- [Work to complete] Below are the entries; return exactly the line with "- A1: 不查寝但是会关宿舍楼门。要刷卡进门，次数多了的话会通报辅导员" and every later line, without anything else.

- [Dataset excerpts]

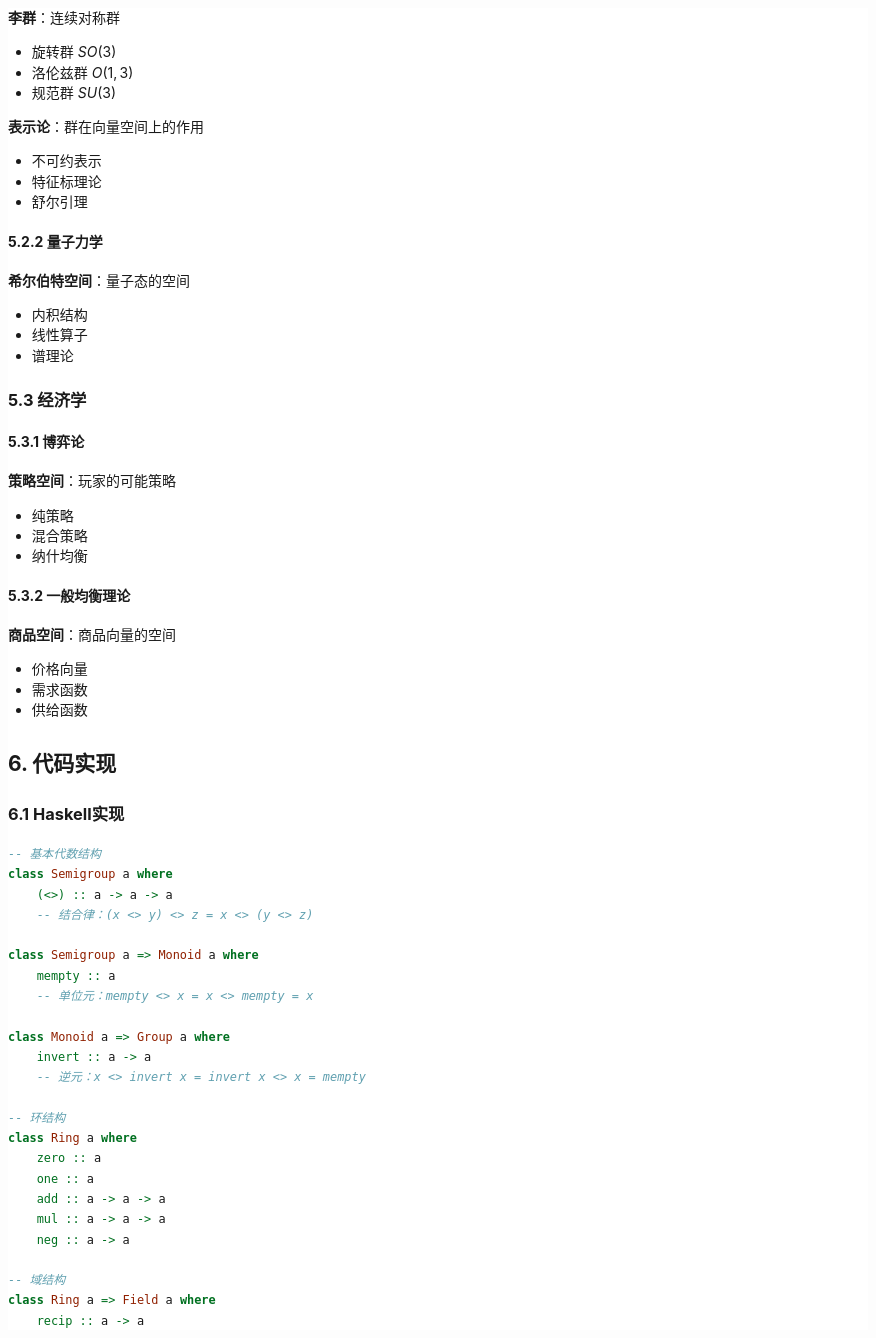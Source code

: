 **李群**：连续对称群

- 旋转群 $SO(3)$
- 洛伦兹群 $O(1,3)$
- 规范群 $SU(3)$

**表示论**：群在向量空间上的作用

- 不可约表示
- 特征标理论
- 舒尔引理

#### 5.2.2 量子力学

**希尔伯特空间**：量子态的空间

- 内积结构
- 线性算子
- 谱理论

### 5.3 经济学

#### 5.3.1 博弈论

**策略空间**：玩家的可能策略

- 纯策略
- 混合策略
- 纳什均衡

#### 5.3.2 一般均衡理论

**商品空间**：商品向量的空间

- 价格向量
- 需求函数
- 供给函数

## 6. 代码实现

### 6.1 Haskell实现

```haskell
-- 基本代数结构
class Semigroup a where
    (<>) :: a -> a -> a
    -- 结合律：(x <> y) <> z = x <> (y <> z)

class Semigroup a => Monoid a where
    mempty :: a
    -- 单位元：mempty <> x = x <> mempty = x

class Monoid a => Group a where
    invert :: a -> a
    -- 逆元：x <> invert x = invert x <> x = mempty

-- 环结构
class Ring a where
    zero :: a
    one :: a
    add :: a -> a -> a
    mul :: a -> a -> a
    neg :: a -> a

-- 域结构
class Ring a => Field a where
    recip :: a -> a
```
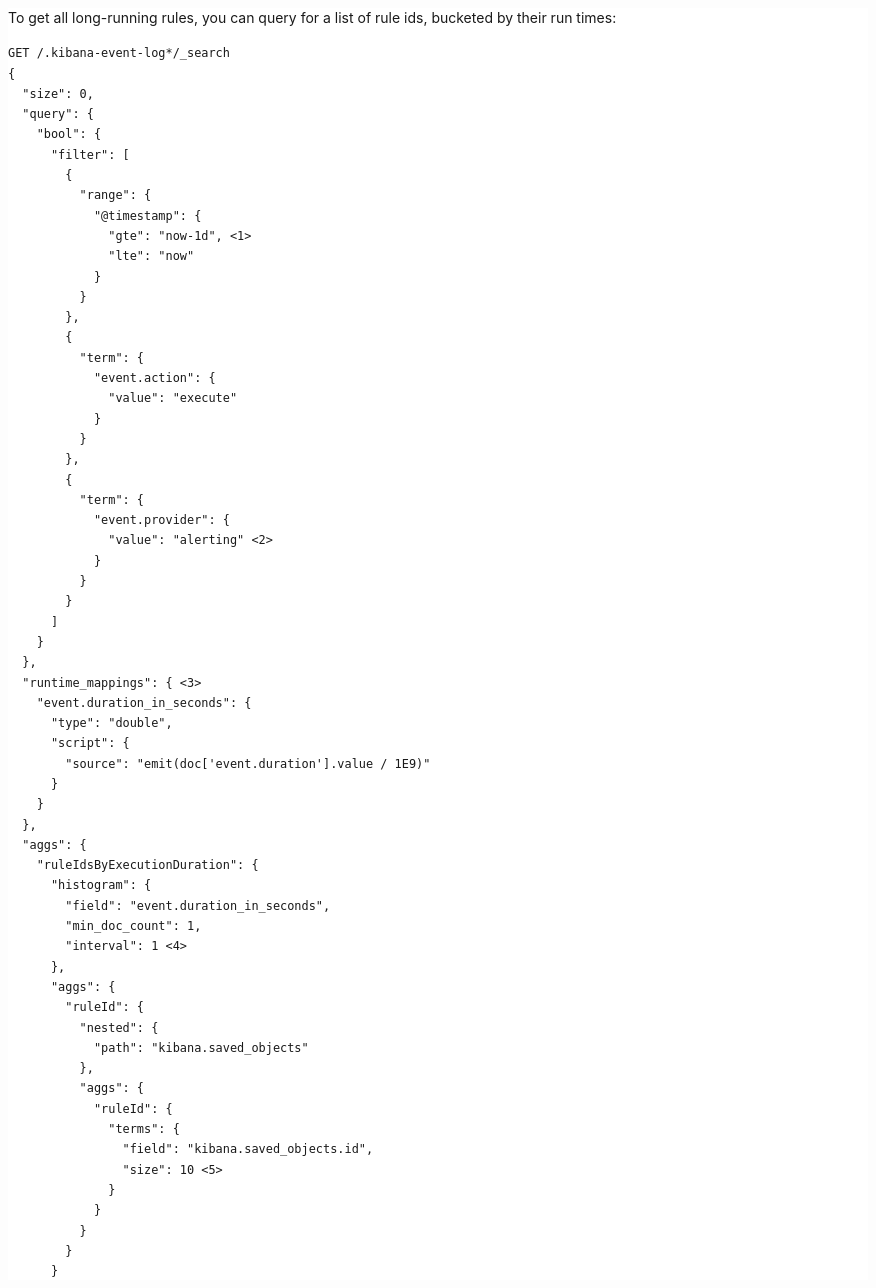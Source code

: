 To get all long-running rules, you can query for a list of rule ids, bucketed by their run times:

```console
GET /.kibana-event-log*/_search
{
  "size": 0,
  "query": {
    "bool": {
      "filter": [
        {
          "range": {
            "@timestamp": {
              "gte": "now-1d", <1>
              "lte": "now"
            }
          }
        },
        {
          "term": {
            "event.action": {
              "value": "execute"
            }
          }
        },
        {
          "term": {
            "event.provider": {
              "value": "alerting" <2>
            }
          }
        }
      ]
    }
  },
  "runtime_mappings": { <3>
    "event.duration_in_seconds": {
      "type": "double",
      "script": {
        "source": "emit(doc['event.duration'].value / 1E9)"
      }
    }
  },
  "aggs": {
    "ruleIdsByExecutionDuration": {
      "histogram": {
        "field": "event.duration_in_seconds",
        "min_doc_count": 1,
        "interval": 1 <4>
      },
      "aggs": {
        "ruleId": {
          "nested": {
            "path": "kibana.saved_objects"
          },
          "aggs": {
            "ruleId": {
              "terms": {
                "field": "kibana.saved_objects.id",
                "size": 10 <5>
              }
            }
          }
        }
      }
```
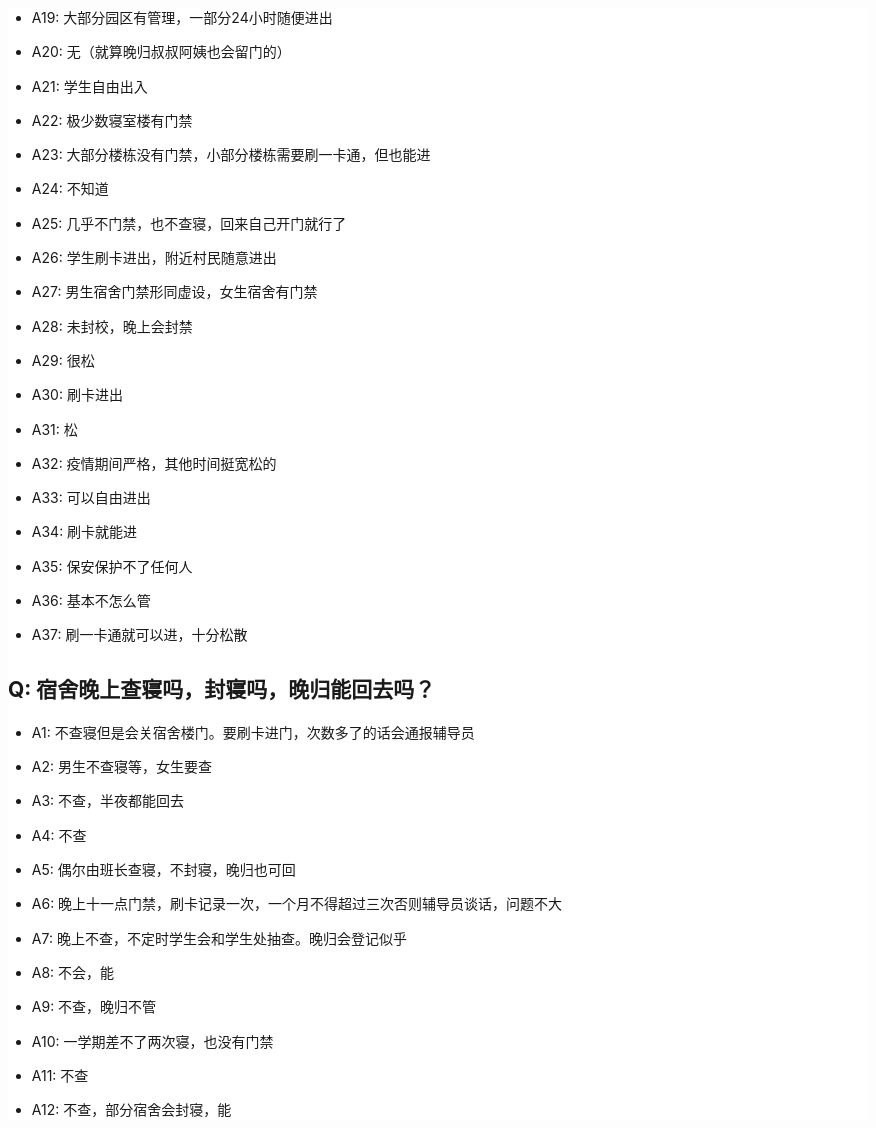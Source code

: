 - A19: 大部分园区有管理，一部分24小时随便进出

- A20: 无（就算晚归叔叔阿姨也会留门的）

- A21: 学生自由出入

- A22: 极少数寝室楼有门禁

- A23: 大部分楼栋没有门禁，小部分楼栋需要刷一卡通，但也能进

- A24: 不知道

- A25: 几乎不门禁，也不查寝，回来自己开门就行了

- A26: 学生刷卡进出，附近村民随意进出

- A27: 男生宿舍门禁形同虚设，女生宿舍有门禁

- A28: 未封校，晚上会封禁

- A29: 很松

- A30: 刷卡进出

- A31: 松

- A32: 疫情期间严格，其他时间挺宽松的

- A33: 可以自由进出

- A34: 刷卡就能进

- A35: 保安保护不了任何人

- A36: 基本不怎么管

- A37: 刷一卡通就可以进，十分松散

## Q: 宿舍晚上查寝吗，封寝吗，晚归能回去吗？

- A1: 不查寝但是会关宿舍楼门。要刷卡进门，次数多了的话会通报辅导员

- A2: 男生不查寝等，女生要查

- A3: 不查，半夜都能回去

- A4: 不查

- A5: 偶尔由班长查寝，不封寝，晚归也可回

- A6: 晚上十一点门禁，刷卡记录一次，一个月不得超过三次否则辅导员谈话，问题不大

- A7: 晚上不查，不定时学生会和学生处抽查。晚归会登记似乎

- A8: 不会，能

- A9: 不查，晚归不管

- A10: 一学期差不了两次寝，也没有门禁

- A11: 不查

- A12: 不查，部分宿舍会封寝，能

- [Your solution]
- A1: 不查寝但是会关宿舍楼门。要刷卡进门，次数多了的话会通报辅导员

- A2: 男生不查寝等，女生要查

- A3: 不查，半夜都能回去

- A4: 不查

- A5: 偶尔由班长查寝，不封寝，晚归也可回

- A6: 晚上十一点门禁，刷卡记录一次，一个月不得超过三次否则辅导员谈话，问题不大

- A7: 晚上不查，不定时学生会和学生处抽查。晚归会登记似乎

- A8: 不会，能

- A9: 不查，晚归不管

- A10: 一学期差不了两次寝，也没有门禁

- A11: 不查

- A12: 不查，部分宿舍会封寝，能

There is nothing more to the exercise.